花期花会

2020年01月09日第50回『地域イノベーター紹介-その17』

折込広告文化研究所の鍋島です。

前回に引き続き、我が関心事、地域をデザインしているイノベーターを紹介します。

へぇ~、こんな面白い人が、こんな素晴らしい人が、いるんだ~と軽く受け止めていただければ幸いです。

「地域イノベーター」シリーズその17

今回の地域イノベーターは、早稲田鶴巻町でコミュニティの場「我楽田工房」と「我楽田長屋」を運営管理し、人と人とを繋ぐ多くの企画イベントを実践しているボノ株式会社の代表である横山 貴敏(よこやま たかとし)さんです。

< 横山貴敏さん >

 

横山さんが、この我楽田工房を立ち上げてから今年で6年、私(鍋島)が我楽田工房を訪れたのは8月24日が2回目です。

前回、訪れたのは3~4年前のことで、ずいぶん面白いことをしている集団だなぁと知り、訪れたのでした。

何が面白いのかというと、“まち”と若者をつなぐプロジェクト、地域と若者を繋ぐ『まち冒険プロジェクト』を実践していることを知ったからです。

このプログラム、実に観点が良いです。

一般的に地域活性化の要素として「若者」「よそ者」「ばか者」が欠かせないと言われています。

何故なら「若者」は積極的に活動するエネルギッシュな行動派で次世代を担う人、「よそ者」は第三者の視点で客観的に見る外部の人で他の地域との比較検証が出来る人、「ばか者」は常識にとらわれない個性的なアイデアマンで地元愛が強い人、だからです。

まち冒険プロジェクトには「若者」「よそ者」の要素が入っています。

『まち冒険プロジェクト』では、以下の3つが目標です。

(1)どこか遠い世界のように感じてしまう日本の”まち”と若者を繋ぐこと。

(2)“まち”に眠っている地域資源を発掘・発信すること。

(3)そこから生まれる新しい価値(商品やサービス)を作ること。

都会に住む大学生を組織化して、地方のまちで地域資源を発掘・発見・発信のフィールドワークを実施しているなんて、本当に素晴らしいと思いました。

< 我楽田工房の写真 >

< 我楽田工房の長屋 >

 

そして2回目の8月24日に訪れた理由は、地方と都会をかき混ぜるプロジェクトとは別で、まちをキャンパスにしよう「市民大学はじめます」に魅かれたからです。

文京区を中心に、「この街だからできること」「自主的・自発的な行動」「いつもと違うドキドキ」市民による市民のための愉しい勉強会を開くとは、なんか面白そうです。
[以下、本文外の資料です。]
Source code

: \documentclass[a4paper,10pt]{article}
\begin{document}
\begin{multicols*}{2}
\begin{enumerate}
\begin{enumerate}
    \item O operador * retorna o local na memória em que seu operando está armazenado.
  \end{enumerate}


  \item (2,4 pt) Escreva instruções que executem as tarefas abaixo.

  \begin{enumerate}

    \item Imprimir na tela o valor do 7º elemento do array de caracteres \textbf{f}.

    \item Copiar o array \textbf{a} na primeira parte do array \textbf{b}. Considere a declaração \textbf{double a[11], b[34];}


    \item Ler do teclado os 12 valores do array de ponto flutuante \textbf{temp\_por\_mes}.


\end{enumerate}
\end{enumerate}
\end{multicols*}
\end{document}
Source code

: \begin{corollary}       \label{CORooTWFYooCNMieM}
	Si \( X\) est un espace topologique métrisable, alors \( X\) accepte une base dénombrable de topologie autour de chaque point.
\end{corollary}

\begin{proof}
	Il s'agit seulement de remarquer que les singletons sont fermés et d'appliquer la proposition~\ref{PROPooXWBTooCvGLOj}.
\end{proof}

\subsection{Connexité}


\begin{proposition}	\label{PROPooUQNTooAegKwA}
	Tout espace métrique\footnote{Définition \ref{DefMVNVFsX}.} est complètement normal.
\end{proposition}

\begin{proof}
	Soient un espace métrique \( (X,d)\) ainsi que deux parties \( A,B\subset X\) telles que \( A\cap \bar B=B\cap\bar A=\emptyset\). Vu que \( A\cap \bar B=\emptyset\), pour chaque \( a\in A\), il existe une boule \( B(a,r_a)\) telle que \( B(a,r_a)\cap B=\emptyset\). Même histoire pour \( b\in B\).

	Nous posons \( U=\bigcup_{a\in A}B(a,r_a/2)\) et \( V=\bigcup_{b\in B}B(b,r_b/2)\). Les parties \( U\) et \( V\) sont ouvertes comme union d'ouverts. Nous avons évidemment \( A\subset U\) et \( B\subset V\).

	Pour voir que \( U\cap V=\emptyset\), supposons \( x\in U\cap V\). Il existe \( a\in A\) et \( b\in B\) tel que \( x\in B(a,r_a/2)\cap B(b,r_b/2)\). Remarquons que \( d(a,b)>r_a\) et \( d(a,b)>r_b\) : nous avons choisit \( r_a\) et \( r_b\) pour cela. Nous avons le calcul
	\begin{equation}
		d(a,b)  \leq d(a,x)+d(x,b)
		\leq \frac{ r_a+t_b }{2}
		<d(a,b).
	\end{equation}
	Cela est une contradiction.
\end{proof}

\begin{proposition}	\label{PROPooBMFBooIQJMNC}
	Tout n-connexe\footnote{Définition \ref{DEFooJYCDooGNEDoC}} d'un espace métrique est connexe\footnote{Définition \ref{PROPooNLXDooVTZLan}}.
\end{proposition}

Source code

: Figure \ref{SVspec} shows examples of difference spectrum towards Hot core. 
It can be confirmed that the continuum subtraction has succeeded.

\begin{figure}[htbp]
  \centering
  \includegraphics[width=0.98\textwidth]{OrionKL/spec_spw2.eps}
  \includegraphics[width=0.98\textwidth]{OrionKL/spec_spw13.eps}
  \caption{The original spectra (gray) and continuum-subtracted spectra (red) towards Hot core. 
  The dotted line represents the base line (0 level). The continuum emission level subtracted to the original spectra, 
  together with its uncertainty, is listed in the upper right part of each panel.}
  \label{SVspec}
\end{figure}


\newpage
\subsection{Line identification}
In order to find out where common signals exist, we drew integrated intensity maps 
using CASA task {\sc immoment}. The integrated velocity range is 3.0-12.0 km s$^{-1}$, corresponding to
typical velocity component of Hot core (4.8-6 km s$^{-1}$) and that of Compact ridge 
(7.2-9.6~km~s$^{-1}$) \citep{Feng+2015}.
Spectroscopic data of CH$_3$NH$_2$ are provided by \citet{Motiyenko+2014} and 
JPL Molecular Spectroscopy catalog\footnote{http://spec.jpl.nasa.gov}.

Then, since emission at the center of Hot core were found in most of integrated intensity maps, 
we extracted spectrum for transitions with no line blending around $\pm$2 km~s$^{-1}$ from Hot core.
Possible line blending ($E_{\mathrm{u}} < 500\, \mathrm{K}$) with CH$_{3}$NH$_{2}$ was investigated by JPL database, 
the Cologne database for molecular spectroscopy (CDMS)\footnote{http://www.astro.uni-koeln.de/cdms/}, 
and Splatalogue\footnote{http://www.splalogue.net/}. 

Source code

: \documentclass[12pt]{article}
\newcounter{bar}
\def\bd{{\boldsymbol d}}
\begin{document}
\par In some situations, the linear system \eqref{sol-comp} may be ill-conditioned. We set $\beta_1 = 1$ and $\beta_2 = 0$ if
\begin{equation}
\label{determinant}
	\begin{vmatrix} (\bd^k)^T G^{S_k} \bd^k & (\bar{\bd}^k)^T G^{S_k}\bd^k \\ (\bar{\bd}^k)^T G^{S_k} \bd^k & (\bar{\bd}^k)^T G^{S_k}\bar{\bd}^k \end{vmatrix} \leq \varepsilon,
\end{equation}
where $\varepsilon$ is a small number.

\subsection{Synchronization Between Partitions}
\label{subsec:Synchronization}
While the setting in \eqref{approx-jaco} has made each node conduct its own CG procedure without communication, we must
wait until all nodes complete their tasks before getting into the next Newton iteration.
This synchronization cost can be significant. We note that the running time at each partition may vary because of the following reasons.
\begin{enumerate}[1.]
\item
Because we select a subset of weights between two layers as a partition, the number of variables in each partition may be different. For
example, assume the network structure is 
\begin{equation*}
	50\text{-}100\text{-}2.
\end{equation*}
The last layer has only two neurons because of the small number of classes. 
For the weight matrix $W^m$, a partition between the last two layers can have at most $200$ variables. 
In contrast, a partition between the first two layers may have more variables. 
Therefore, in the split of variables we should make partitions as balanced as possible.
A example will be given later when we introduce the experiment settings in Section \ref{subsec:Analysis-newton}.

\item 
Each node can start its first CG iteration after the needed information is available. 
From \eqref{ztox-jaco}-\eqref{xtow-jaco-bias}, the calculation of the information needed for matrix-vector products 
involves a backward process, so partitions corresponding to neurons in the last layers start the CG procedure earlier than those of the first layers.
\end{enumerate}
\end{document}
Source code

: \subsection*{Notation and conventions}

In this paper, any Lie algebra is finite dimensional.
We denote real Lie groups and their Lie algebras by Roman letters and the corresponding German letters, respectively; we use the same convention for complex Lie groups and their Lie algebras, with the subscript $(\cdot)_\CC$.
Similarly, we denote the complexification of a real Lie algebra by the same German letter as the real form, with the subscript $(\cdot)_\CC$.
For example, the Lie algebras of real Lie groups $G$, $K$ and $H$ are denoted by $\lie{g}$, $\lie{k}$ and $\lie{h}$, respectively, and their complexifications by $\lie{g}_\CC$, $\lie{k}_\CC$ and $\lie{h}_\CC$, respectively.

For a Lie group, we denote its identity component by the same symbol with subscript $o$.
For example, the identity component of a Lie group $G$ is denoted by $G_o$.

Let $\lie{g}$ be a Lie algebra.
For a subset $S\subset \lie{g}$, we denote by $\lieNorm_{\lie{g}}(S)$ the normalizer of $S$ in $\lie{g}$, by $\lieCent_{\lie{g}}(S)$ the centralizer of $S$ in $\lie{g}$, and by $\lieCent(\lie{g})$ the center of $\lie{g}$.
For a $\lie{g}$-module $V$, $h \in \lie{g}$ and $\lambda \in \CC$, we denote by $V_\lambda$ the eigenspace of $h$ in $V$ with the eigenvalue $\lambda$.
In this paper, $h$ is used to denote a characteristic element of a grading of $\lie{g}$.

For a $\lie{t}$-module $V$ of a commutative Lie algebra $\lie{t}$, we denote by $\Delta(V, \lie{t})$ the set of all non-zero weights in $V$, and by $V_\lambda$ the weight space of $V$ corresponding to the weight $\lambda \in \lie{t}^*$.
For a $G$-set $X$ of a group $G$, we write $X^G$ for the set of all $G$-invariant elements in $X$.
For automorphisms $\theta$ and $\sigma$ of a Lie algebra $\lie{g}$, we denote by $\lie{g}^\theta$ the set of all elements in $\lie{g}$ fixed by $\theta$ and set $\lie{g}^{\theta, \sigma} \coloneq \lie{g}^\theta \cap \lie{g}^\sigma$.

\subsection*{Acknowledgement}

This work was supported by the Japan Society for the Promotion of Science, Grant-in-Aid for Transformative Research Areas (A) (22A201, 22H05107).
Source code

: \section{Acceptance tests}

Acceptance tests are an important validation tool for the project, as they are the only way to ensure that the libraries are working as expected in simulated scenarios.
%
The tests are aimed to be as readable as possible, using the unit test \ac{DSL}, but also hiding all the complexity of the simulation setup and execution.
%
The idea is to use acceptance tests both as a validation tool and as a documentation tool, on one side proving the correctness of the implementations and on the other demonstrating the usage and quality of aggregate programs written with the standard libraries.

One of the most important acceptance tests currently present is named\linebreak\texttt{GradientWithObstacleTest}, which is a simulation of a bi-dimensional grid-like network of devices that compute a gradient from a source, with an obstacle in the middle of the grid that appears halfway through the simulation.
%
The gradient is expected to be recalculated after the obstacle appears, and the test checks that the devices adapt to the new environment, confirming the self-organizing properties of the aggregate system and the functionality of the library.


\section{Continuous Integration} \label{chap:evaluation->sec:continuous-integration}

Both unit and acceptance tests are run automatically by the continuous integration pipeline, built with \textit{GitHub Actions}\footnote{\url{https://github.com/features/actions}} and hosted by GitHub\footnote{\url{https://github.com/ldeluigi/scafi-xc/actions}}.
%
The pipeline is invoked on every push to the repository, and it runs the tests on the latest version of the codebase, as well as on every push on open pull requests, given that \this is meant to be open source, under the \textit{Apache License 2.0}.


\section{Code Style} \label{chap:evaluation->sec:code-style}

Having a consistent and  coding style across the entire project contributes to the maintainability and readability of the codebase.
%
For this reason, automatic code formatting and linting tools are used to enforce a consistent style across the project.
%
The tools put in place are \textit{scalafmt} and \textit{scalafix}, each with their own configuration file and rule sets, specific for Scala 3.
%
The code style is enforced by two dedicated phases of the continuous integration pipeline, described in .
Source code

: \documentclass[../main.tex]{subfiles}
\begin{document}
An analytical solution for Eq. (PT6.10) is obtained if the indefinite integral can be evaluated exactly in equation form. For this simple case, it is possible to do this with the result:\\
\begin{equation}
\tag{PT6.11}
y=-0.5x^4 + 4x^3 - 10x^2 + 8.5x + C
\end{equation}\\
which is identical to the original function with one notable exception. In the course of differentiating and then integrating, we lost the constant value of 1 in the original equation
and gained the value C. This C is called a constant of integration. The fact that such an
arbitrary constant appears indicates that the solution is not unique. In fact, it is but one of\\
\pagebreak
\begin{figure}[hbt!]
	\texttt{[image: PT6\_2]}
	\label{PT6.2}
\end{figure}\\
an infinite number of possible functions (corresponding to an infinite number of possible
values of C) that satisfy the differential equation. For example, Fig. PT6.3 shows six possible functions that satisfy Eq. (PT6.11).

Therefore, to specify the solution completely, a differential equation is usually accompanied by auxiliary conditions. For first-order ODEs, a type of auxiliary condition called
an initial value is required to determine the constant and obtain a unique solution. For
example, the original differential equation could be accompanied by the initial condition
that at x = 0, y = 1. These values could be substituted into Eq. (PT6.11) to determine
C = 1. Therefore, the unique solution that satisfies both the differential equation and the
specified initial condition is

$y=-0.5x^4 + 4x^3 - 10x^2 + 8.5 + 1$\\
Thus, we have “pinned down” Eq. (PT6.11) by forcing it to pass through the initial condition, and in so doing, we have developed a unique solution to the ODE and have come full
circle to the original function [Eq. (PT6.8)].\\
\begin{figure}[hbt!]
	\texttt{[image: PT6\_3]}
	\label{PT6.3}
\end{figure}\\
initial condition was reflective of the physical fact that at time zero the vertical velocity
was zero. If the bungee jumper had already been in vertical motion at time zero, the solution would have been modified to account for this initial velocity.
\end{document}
今風に言うならば「まちの関係人口を増やそう」コミュニティの再生ですね。

8月24日は、その市民大学「東京山の上大学」立ち上げの説明会でした。

横山さんを中心にコアなメンバーが集まっていました。

この市民大学「東京山の上大学」に関係する方法は、

  • 学生になる
    (授業を受けて参加する)
  • 研究員(コーディネーター)になる
    (ゼミを立ち上げたり、外部から特別講師を探して授業を作ることが出来る)
  • 先生になる
    (自分の専門知識や経験を生かして授業を開く)
  • 授業サポーターになる
    (ボランティアの運営スタッフ)

だそうです。

誰もが、どの役割を担っても良いそうです。

私は横山さんから、先生になってよ、新聞チラシの面白さを話してよ、と口説かれました。

< 東京山の手大学 講座1チラシの写真 >

< 東京山の手大学 講座2チラシの写真 >

 

さて、横山さんら我楽田工房の活動の一部を紹介しましたが、横山さんが何故、こういった活動を始めたのかを紹介します。

横山さんは1973年、東京神田の生まれで、祖父さんが東京に出てから3代目。

だから田舎や地方との縁もなく、自分の子供は田舎を知らない。

子供たちに田舎や地方の良さを知ってもらうこと、それを伝えることが自分の役割。

自分も未だ多くは知らないので、行って理解しながら次世代の子供たちに伝えるためにも地域活性化のお手伝いをしようと決めたそうです。

そして「見ているだけでは何も始まらないし見えてこない」だったら「やるしかない」と行動を始めます。

一例は長野県北部の農山村、小川村、人口は約2900人で65歳以上の比率は42.3%と超少子高齢化が進んでいる村。

課題は超少子高齢化で耕作放棄地が増え集落の衰退が迫りつつある。

 

  • 小川村のお年寄りを元気にする
  • 小川村を応援する若者を増やす

 

を企画目的にし、村内の若者と村外の若者(都会に住みながら小川村の外部から支援する役割)に働きかける活動を始めます。

グリーンツーリズムのイベントや小川村を応援する「顔の見える小川村ファンクラブ」、小川村の特産物による商品開発と顔の見える通販サービスなどを徐々に進めているそうです。

こんな横山さんの熱い行動が多くの人の共感を生んで、現在の我楽田工房の活動に繋がっています。

最後に我楽田工房が掲げるコンセプトを紹介します。

「我楽田工房は、新しいことに挑戦する個人や企業、団体、地域が、我楽田工房に関わる仲間たちと一緒に考え・カタチにしていく交流と発信になる拠点です。」

「今の時代を面白く全力で生きること」「未来に必要な価値を生み出すこと」

「今の時代を驚きと活力ある面白い世界にするため、私たちは、多くの地域と人々の繋がりを通じて、百年後も愛される未来の価値をつくります。」

→「百年というと気が遠くなる未来を創造するかもしれませんが、子供を持つ親にとっては孫の時代であり、実は身近な未来です。数年の流行で消え去るモノや事業ではなく、百年後も子供たちにも愛される“今”を面白くする価値をつくります。」

< 我楽田工房のコンセプト >

 

次回また、素晴らしい地域イノベーターをご紹介したいと思います。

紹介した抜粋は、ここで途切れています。